§ WHAT IS REQUIRED
What lines in the material hold the string "copy"? Return every one of them.

§ INPUT DATA
====================

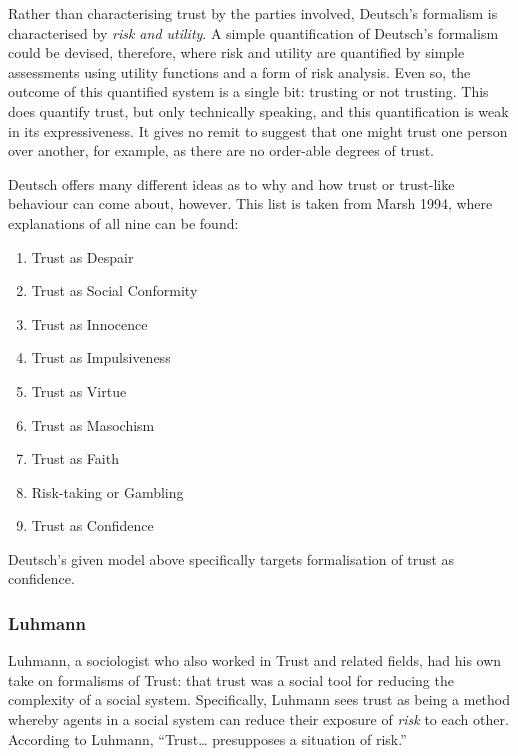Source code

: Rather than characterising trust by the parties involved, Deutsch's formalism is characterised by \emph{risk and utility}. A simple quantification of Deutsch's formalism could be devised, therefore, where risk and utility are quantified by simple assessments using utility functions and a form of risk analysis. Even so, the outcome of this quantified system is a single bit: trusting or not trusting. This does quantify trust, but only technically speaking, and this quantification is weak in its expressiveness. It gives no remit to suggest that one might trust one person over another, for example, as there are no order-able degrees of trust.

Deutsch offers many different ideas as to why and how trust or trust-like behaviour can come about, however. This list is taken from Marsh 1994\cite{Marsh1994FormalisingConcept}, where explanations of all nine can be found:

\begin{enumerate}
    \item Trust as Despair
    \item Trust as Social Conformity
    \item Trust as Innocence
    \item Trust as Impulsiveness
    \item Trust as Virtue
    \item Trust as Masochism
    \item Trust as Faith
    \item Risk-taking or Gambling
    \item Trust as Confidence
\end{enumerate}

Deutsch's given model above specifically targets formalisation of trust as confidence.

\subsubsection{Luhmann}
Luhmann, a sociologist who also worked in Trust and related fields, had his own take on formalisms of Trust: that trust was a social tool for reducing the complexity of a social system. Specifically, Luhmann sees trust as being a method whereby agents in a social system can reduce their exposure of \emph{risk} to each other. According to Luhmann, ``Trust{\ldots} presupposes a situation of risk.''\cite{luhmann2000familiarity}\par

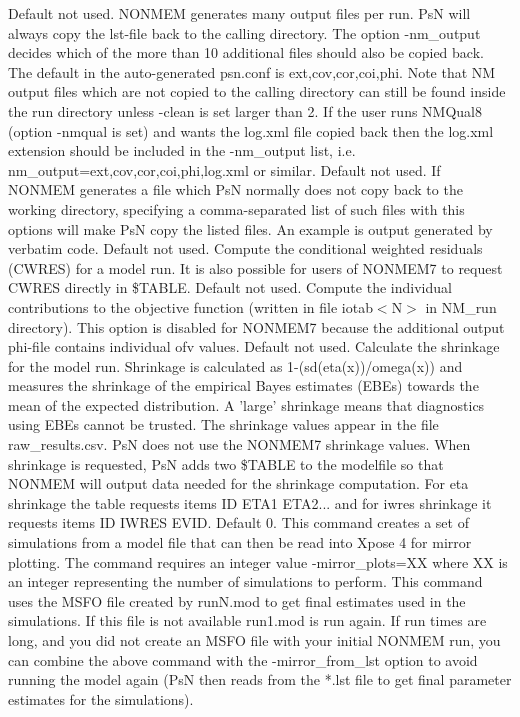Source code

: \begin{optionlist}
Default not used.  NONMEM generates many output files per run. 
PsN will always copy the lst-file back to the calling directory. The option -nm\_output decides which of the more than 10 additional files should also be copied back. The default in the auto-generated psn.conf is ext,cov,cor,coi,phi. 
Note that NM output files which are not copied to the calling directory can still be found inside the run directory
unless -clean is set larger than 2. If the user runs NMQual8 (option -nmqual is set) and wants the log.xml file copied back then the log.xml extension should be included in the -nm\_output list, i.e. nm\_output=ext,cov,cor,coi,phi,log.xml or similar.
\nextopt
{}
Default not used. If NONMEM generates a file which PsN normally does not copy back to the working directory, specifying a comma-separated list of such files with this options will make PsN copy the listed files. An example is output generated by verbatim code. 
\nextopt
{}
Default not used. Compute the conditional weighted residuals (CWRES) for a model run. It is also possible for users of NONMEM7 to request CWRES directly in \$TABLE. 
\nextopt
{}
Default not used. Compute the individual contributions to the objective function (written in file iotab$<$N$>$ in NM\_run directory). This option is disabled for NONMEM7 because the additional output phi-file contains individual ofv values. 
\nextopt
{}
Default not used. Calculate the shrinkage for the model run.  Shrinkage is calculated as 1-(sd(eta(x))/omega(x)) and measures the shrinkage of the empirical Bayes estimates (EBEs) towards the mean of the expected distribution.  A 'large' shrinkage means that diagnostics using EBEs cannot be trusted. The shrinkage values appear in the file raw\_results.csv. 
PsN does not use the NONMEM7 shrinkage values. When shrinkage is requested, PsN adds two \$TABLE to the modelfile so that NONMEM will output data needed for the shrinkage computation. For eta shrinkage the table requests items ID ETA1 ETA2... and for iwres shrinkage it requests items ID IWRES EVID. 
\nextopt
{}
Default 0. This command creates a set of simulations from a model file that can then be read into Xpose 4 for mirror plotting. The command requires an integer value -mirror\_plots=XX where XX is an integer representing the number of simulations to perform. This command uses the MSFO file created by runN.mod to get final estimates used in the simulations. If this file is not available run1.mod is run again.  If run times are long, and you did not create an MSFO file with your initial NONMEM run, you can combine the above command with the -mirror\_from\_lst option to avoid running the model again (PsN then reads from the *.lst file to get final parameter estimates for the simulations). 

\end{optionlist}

====================

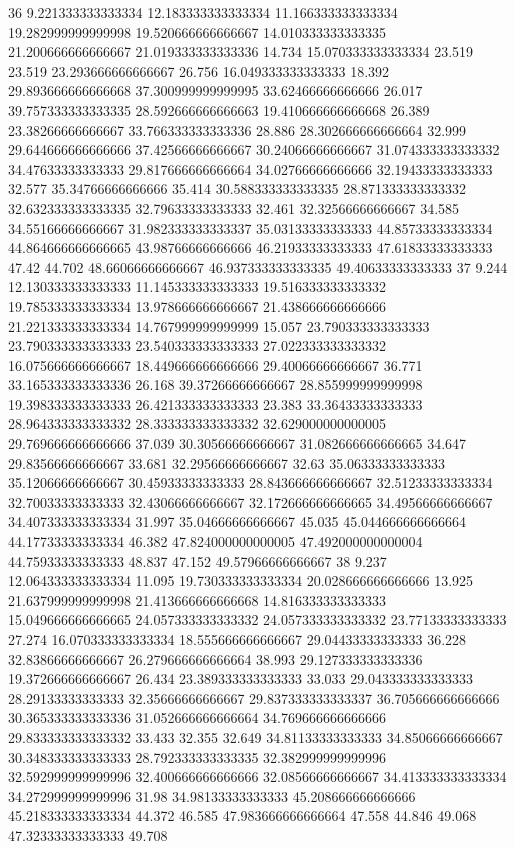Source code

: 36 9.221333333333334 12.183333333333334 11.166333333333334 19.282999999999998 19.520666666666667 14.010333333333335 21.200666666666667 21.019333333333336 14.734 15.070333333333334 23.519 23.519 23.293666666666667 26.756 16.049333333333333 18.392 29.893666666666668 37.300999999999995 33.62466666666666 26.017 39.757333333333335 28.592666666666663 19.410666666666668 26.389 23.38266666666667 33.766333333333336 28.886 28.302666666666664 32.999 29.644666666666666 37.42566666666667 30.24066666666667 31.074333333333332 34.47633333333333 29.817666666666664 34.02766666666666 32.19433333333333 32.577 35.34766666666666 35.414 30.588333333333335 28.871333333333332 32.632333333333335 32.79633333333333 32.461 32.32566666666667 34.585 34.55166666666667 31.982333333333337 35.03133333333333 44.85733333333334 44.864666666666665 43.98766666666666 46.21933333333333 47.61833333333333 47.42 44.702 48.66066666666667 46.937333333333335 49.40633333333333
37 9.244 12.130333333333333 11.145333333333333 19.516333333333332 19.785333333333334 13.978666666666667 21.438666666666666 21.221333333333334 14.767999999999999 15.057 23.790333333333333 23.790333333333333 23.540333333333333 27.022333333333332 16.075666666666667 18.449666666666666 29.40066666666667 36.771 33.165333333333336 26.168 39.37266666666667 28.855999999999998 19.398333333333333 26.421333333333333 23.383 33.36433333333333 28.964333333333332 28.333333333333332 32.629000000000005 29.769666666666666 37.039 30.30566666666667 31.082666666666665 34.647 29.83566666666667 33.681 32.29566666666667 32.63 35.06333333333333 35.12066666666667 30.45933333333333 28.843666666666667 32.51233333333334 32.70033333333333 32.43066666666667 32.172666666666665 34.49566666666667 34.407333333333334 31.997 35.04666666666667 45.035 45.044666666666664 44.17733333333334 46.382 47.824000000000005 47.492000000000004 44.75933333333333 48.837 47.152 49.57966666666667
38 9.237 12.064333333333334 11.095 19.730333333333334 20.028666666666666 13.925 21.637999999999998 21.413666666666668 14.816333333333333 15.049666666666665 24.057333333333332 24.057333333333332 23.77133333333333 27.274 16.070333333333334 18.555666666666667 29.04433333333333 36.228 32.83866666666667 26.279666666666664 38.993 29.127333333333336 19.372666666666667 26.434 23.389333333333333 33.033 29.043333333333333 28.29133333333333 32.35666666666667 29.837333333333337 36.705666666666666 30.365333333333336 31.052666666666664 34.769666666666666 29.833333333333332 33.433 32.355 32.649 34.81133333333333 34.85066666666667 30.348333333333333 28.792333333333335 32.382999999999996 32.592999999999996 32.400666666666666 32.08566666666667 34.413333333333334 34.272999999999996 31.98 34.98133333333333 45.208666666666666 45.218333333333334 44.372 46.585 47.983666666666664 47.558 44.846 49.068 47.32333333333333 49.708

====================

§ WRITTEN RESPONSE
PsN will always copy the lst-file back to the calling directory. The option -nm\_output decides which of the more than 10 additional files should also be copied back. The default in the auto-generated psn.conf is ext,cov,cor,coi,phi. 
Default not used. If NONMEM generates a file which PsN normally does not copy back to the working directory, specifying a comma-separated list of such files with this options will make PsN copy the listed files. An example is output generated by verbatim code. 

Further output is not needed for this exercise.